To mark the occasion, Patrick Faigenbaum sat down with his closest partner, Jean-François Chevrier, art historian and professor at the École Nationale Supérieure des Beaux-Arts in Paris, for a discussion that is as profound and intimate as his photographs.

Can we go back to the origins of your project?

Jean-François Chevrier: To keep things brief, I went to Calcutta where I met Shreyasi Chatterjee. I felt that it would be wonderful if Patrick could meet her and work with her on the city.

Patrick Faigenbaum: I first went to India in 1994, invited to take part in an exhibition in New Dehli. I was fascinated by the culture and the country in general.

JFC: Until then, Patrick had only photographed the western world — Europe and North America. For a while, we had been thinking  that it would be interesting for him to work in other parts of the world. Patrick’s photographic culture was mainly based on those two continents. He’s a big fan of Bob Dylan, of…

PF: And Paul Strand!

JFC: And Paul Strand. But it can turn out to be a bit of a trap. When you hit sixty, it’s your last chance to move out of your comfort zone.

PF: It is all about circumstances. There was a detour via Guadeloupe. I produced a portfolio of six images — as a tribute to Paul Strand in fact. Though it was never published or shown, but it was important to do it.

What about Shreyasi Chatterjee, the artist that became the starting point for your project? What struck a chord with you?

JFC: I saw her work before meeting her. Also, her persona is representative of the Indian middle class. When I met her in her home, I found the place just incredible. If I’d never gone there, I might not have recommended that you meet her, Patrick. She lives in a fascinating district. I know this guy – Patrick needs an anchor point, he can’t just wander aimlessly around town. He doesn’t drive. I thought that with Shreyasi, that building, that district, he would have a place from where to explore the city.

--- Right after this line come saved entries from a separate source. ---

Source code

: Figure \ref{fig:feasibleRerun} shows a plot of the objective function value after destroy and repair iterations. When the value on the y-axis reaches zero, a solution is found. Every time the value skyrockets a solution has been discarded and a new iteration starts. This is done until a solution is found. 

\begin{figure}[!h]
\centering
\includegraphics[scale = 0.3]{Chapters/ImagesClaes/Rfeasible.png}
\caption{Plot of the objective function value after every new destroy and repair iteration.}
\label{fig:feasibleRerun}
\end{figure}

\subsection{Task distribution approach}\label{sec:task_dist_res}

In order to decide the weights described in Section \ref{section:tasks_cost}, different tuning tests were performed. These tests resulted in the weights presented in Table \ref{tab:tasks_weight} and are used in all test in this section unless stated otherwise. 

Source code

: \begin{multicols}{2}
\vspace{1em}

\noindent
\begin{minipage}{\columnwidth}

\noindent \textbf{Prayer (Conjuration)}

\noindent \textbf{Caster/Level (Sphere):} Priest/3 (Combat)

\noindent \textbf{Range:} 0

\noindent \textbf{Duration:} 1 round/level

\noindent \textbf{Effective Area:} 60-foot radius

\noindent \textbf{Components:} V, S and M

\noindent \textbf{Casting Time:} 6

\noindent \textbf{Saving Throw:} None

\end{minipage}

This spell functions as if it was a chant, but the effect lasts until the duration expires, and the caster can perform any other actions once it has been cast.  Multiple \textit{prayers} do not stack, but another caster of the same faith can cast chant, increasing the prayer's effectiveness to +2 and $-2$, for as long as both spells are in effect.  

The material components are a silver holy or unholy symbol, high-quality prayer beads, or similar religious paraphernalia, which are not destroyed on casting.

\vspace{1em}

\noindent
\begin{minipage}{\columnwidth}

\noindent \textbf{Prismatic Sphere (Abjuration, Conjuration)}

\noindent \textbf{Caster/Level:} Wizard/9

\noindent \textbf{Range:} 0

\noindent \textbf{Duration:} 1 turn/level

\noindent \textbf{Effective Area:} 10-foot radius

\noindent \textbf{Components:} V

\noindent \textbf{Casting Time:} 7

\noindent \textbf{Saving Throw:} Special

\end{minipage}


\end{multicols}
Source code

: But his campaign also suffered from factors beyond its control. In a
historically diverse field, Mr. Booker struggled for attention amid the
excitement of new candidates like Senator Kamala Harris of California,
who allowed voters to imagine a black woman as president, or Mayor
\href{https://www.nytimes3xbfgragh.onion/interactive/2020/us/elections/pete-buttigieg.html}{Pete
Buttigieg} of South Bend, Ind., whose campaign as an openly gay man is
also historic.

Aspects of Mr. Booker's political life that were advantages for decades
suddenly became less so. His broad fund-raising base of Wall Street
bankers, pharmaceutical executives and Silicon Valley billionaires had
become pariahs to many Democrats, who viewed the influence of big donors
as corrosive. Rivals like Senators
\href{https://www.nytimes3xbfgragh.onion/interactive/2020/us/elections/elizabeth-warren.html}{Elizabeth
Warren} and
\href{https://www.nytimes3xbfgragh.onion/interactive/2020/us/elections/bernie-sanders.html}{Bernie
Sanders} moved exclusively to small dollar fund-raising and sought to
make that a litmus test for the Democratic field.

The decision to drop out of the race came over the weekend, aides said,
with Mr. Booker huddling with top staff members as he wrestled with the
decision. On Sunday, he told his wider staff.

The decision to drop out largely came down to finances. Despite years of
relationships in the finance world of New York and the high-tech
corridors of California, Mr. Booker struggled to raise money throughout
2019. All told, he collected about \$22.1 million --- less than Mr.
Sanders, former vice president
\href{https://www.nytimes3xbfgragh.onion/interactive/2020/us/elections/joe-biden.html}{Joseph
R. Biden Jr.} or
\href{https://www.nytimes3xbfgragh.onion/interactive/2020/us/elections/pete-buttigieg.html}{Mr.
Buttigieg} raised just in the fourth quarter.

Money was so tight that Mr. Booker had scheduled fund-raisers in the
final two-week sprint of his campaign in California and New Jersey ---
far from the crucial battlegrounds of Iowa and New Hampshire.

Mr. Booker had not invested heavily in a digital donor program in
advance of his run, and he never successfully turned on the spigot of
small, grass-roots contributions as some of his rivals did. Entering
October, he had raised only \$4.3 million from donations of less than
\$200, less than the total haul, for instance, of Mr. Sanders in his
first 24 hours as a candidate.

There is a rigour in your images, rigour in the composition and the framing. At the same time, there’s a real tenderness. Was this a deliberate choice in depicting a city and a country renowned for its complexity or indeed, its frenziedness ?

JFC: Patrick can’t help idealising everything he sees. I’ve seen him take photos in some really lousy places and they become…

PF: Heavenly! (laughter)

JFC: I wouldn’t go that far… It’s the kind of idealisation that somehow still corresponds to reality. Calcutta is a violent city and the political situation is equally harsh. There was an extreme left movement, the Naxalites, which the State dealt with violently. That has marked the city. Patrick didn’t take that into consideration because it’s not something that particularly interests him. On the other hand, he preferred to focus on a different aspect of the everyday, the tenderness as you call it. If this idealisation was false, it would be pretty embarrassing.

In the exhibition, the religious dimension, which is very important in India, is not as evident as it is in the book…

PF: Yes, it has been deliberately lessened.

JFC: If we take an interest in pictorial culture and how photography is part of a visual culture that conditions our perception of the world, we could take Patrick’s book and embark on social and political reflection about what we used to call the Third World.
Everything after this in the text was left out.